Fundamental relations involving free energies and duplication probabilities, Equation (
28), duplication thresholds, Equations (
29) and (
30), necessary work to be invested over the system by the protocol to trigger a duplication event, Equation (
31), dissipated work, Equation (
32) or the conditions for the perpetuation of the duplication cycle, Equations (
33) and (
34) have been derived. These relations invoke the explicit energy landscape provided by the free energies and set the abstract conditions for a duplication process to be triggered and, eventually maintained. It is worth to emphasize that they show explicitly the structure of the race between entropic forces and free energy gains to generate structure and preserve it. The synthetic approach, therefore, enabled us to convey a very detailed picture of the thermodynamical tensions involved in the process of creation and perdurability of living entities.

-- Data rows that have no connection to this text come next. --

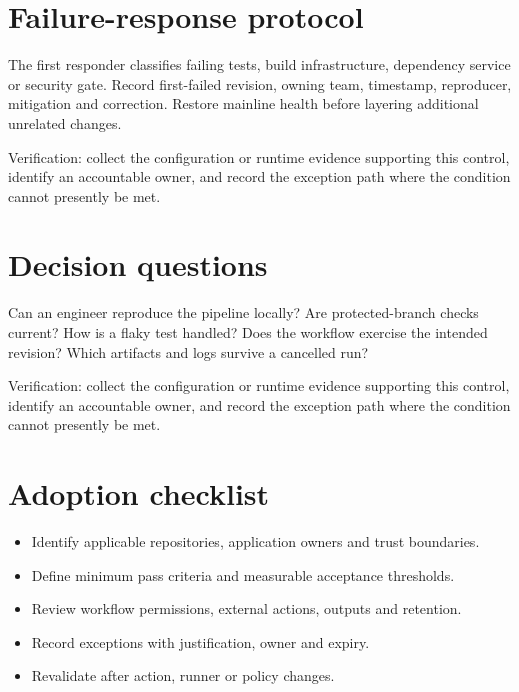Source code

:\documentclass[11pt,letterpaper]{article}
\begin{document}
\section{Failure-response protocol}
The first responder classifies failing tests, build infrastructure, dependency service or security gate. Record first-failed revision, owning team, timestamp, reproducer, mitigation and correction. Restore mainline health before layering additional unrelated changes.

Verification: collect the configuration or runtime evidence supporting this control, identify an accountable owner, and record the exception path where the condition cannot presently be met.

\section{Decision questions}
Can an engineer reproduce the pipeline locally? Are protected-branch checks current? How is a flaky test handled? Does the workflow exercise the intended revision? Which artifacts and logs survive a cancelled run?

Verification: collect the configuration or runtime evidence supporting this control, identify an accountable owner, and record the exception path where the condition cannot presently be met.

\section{Adoption checklist}
\begin{itemize}
\item Identify applicable repositories, application owners and trust boundaries.
\item Define minimum pass criteria and measurable acceptance thresholds.
\item Review workflow permissions, external actions, outputs and retention.
\item Record exceptions with justification, owner and expiry.
\item Revalidate after action, runner or policy changes.
\end{itemize}
\end{document}
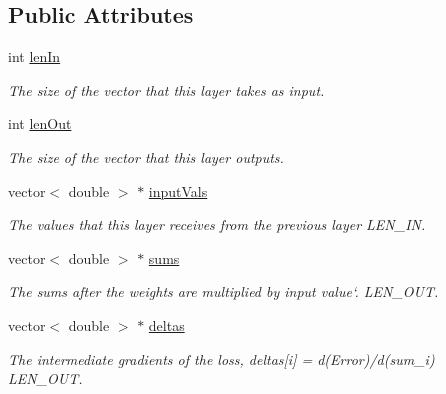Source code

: \subsection*{Public Attributes}
\begin{DoxyCompactItemize}
\item 
int \hyperlink{classLayer_a5f699c67410ebc5acad98cc5d3a9b5ec}{len\+In}
\begin{DoxyCompactList}\small\item\em The size of the vector that this layer takes as input. \end{DoxyCompactList}\item 
\mbox{\label{classLayer_a57aa9a6491ea690f338f145c62a582f2}} 
int \hyperlink{classLayer_a57aa9a6491ea690f338f145c62a582f2}{len\+Out}
\begin{DoxyCompactList}\small\item\em The size of the vector that this layer outputs. \end{DoxyCompactList}\item 
\mbox{\label{classLayer_ab72e6e0db19cd376c3c62b59e5f55e56}} 
vector$<$ double $>$ $\ast$ \hyperlink{classLayer_ab72e6e0db19cd376c3c62b59e5f55e56}{input\+Vals}
\begin{DoxyCompactList}\small\item\em The values that this layer receives from the previous layer L\+E\+N\+\_\+\+IN. \end{DoxyCompactList}\item 
\mbox{\label{classLayer_a615b17469874e0f1d9a63236568c1be4}} 
vector$<$ double $>$ $\ast$ \hyperlink{classLayer_a615b17469874e0f1d9a63236568c1be4}{sums}
\begin{DoxyCompactList}\small\item\em The sums after the weights are multiplied by input value`. L\+E\+N\+\_\+\+O\+UT. \end{DoxyCompactList}\item 
\mbox{\label{classLayer_a6ba44600aedf6e90536cd76dc94562c0}} 
vector$<$ double $>$ $\ast$ \hyperlink{classLayer_a6ba44600aedf6e90536cd76dc94562c0}{deltas}
\begin{DoxyCompactList}\small\item\em The intermediate gradients of the loss, {\ttfamily deltas\mbox{[}i\mbox{]} = d(\+Error)/d(sum\+\_\+i)} L\+E\+N\+\_\+\+O\+UT. \end{DoxyCompactList}\item 

\end{DoxyCompactItemize}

Further explorations should target more systematically specific systems, with quantitatively testable observables. The study of specific systems should also include the conditions of feasibility, in terms of microemulsion phases, of the aggregate duplication, avoiding transitions to non-aggregate phases, possible in emulsion systems. In the same line, a rigorous exploration of the orders of magnitude involved in the abstract relations derived above would add a necessary layer towards the quantification and, eventually, empirical test of the above predictions. Complementarily, the exploration of the constraints imposed by different protocol strategies could shed light to the potential prebiotic scenarios, where possibly circadian cycles play a crucial role in creating free energy sources driving the system towards imbalance, destabilization, and duplication. In addition, more complex free energy landscapes allowing bilayer membranes, more realistic when compared to biological structures than the single layer approach used here, could refine the triggering points for duplication events to occur. In a different direction, an in depth study of the dissipation within the trajectories themselves—assumed to observe detailed balance in the above developments—would generalize the approach, making it more realistic and providing predictions on dissipated heat which could be presumable testable. Finally, the interesting relations involving dissipation and information measures could be explored to be the seed of further developments linking information and duplication processes, in line to the results exposed in [
31], and, perhaps, clear the conditions for the emergence of inheritable information—thus the appearance of differentiated traits between elements of the system—intrinsically linked to the duplication process and, in the long term, trigger darwinian dynamics.